Предыдущая глава |
↓ Содержание ↓
↑ Свернуть ↑
| Следующая глава |
— Господин Александер! Выходите! — очень любезно предложил Итальянец. — Мы вас не тронем! — кто-то при этих словах загоготал и тут же резко заткнулся, очевидно, получив пинка. — Нам только нужна одна вещь... — продолжал бандит.
Упырь оставил меня в покое и стал скрестись в дверь.
— Чего им надо? — прошептала я.
— Диск с откровениями доктора Реджа... — также шепотом ответил Джем. — Они боятся, что он все еще у меня, потому и медлят, а то бы уже давно взорвали здесь все к чертям.
— А он у тебя?..
— Я его потерял... — соврал он.
Джем был прав в своем предположении. Итальянцу нужен был диск и списки клиентов, пользовавшихся услугами "фирмы", — тогда он прижмет своих бывших коллег к стенке и заставит их снова взять его в долю, а со временем — обойдется и без них.
Удары, сотрясающие вход в наше убежище, стали еще сильнее, как вдруг снаружи послышался странный шум — будто кто-то хлопал в ладоши, только гораздо громче, — и крики. Крики, от которых у меня кровь в жилах заледенела, хотя я уже и так была напугана до смерти.
Выпотрошенный засуетился и стал еще усерднее царапать дверь, как собака, почуявшая приближение хозяина. Наконец, там все стихло, слышно было только, как когти корябают железо... И тут нам в лицо ударил свет — свет погожего осеннего дня. В подземелье ворвался свежий воздух, напоенный запахом спелых яблок, жухлой травы и листвы, уже сбрызнутой золотом... Господи, а небо-то какое синее и чистое!.. Высоко-высоко летел журавлиный клин, прощально курлыкая, — и так мне стало вдруг хорошо, что я поняла — все кончилось.
Только потом, насладившись синевой неба и кружевом дрожащих на ветках прозрачных листьев, я перевела взгляд вниз — на грешную землю — и увидела незнакомого человека.

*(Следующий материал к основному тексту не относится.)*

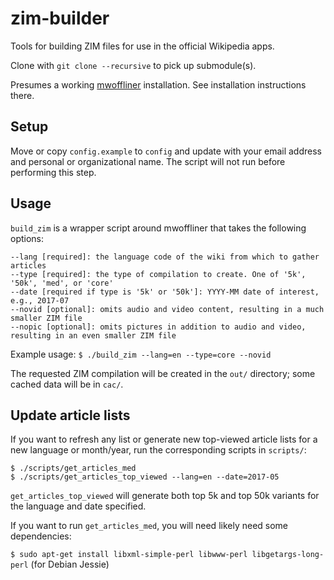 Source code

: # zim-builder

Tools for building ZIM files for use in the official Wikipedia apps.

Clone with `git clone --recursive` to pick up submodule(s).

Presumes a working [mwoffliner](https://github.com/openzim/mwoffliner) installation. See installation instructions there.

## Setup

Move or copy `config.example` to `config` and update with your email address and personal or organizational
name. The script will not run before performing this step.

## Usage

`build_zim` is a wrapper script around mwoffliner that takes the following options:

```
--lang [required]: the language code of the wiki from which to gather articles
--type [required]: the type of compilation to create. One of '5k', '50k', 'med', or 'core'
--date [required if type is '5k' or '50k']: YYYY-MM date of interest, e.g., 2017-07
--novid [optional]: omits audio and video content, resulting in a much smaller ZIM file
--nopic [optional]: omits pictures in addition to audio and video, resulting in an even smaller ZIM file
```

Example usage: `$ ./build_zim --lang=en --type=core --novid`

The requested ZIM compilation will be created in the `out/` directory; some cached data will be in `cac/`.

## Update article lists

If you want to refresh any list or generate new top-viewed article lists for a new language or month/year, run the corresponding scripts in `scripts/`:

```
$ ./scripts/get_articles_med
$ ./scripts/get_articles_top_viewed --lang=en --date=2017-05
```

`get_articles_top_viewed` will generate both top 5k and top 50k variants for the language and date specified.

If you want to run `get_articles_med`, you will need likely need some dependencies:

`$ sudo apt-get install libxml-simple-perl libwww-perl libgetargs-long-perl` (for Debian Jessie)
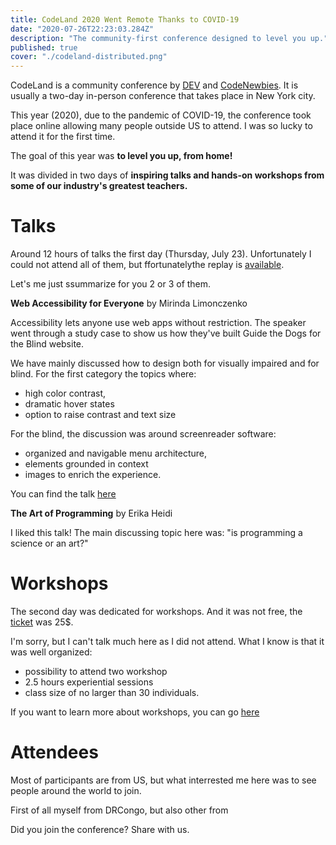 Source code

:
 ```yaml
---
title: CodeLand 2020 Went Remote Thanks to COVID-19
date: "2020-07-26T22:23:03.284Z"
description: "The community-first conference designed to level you up."
published: true
cover: "./codeland-distributed.png"
---
```


CodeLand is a community conference by [DEV](https://codelandconf.com/) and [CodeNewbies](https://www.codenewbie.org/). It is usually a two-day in-person conference that takes place in New York city.

This year (2020), due to the pandemic of COVID-19, the conference took place online allowing many people outside US to attend. I was so lucky to attend it for the first time.

The goal of this year was **to level you up, from home!**

It was divided in two days of **inspiring talks and hands-on workshops from some of our industry's greatest teachers.**

# Talks

Around 12 hours of talks the first day (Thursday, July 23). Unfortunately I could not attend all of them, but ffortunatelythe replay is [available](https://dev.to/codeland).

Let's me just ssummarize for you 2 or 3 of them.

**Web Accessibility for Everyone** by Mirinda Limonczenko

Accessibility lets anyone use web apps without restriction. The speaker went through a study case to show us how they've built Guide the Dogs for the Blind website.

We have mainly discussed how to design both for visually impaired and for blind. For the first category the topics where:

- high color contrast,
- dramatic hover states
- option to raise contrast and text size

For the blind, the discussion was around screenreader software:

- organized and navigable menu architecture,
- elements grounded in context
- images to enrich the experience.

You can find the talk [here]()

**The Art of Programming** by Erika Heidi

I liked this talk! The main discussing topic here was: "is programming a science or an art?"

# Workshops

The second day was dedicated for workshops. And it was not free, the [ticket](https://codelandconf.com/#tickets) was 25\$.

I'm sorry, but I can't talk much here as I did not attend. What I know is that it was well organized:

- possibility to attend two workshop
- 2.5 hours experiential sessions
- class size of no larger than 30 individuals.

If you want to learn more about workshops, you can go [here](https://codelandconf.com/#workshops)

# Attendees

Most of participants are from US, but what interrested me here was to see people around the world to join.

First of all myself from DRCongo, but also other from

Did you join the conference? Share with us.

Он был безликий, неприметный. Никогда мне не приходилось встречать еще людей с таким... с таким напрочь лишенным индивидуальности лицом. Разве вот только глаза... Я не смогла тогда подобрать слова, чтобы выразить их сущность, — только потом, спустя время, я осознала, что он смотрел так же, как те странные существа на свалке...
* * *
Обнаружив незнакомца, я поискала глазами Джема — и поразилась: он дрожал от страха. Зато наш ужасный сосед радостно бросился к тому, и он ласково взял его на руки, точно ребенка.
— Разве вам не хочется сказать мне спасибо? — осведомился незнакомец.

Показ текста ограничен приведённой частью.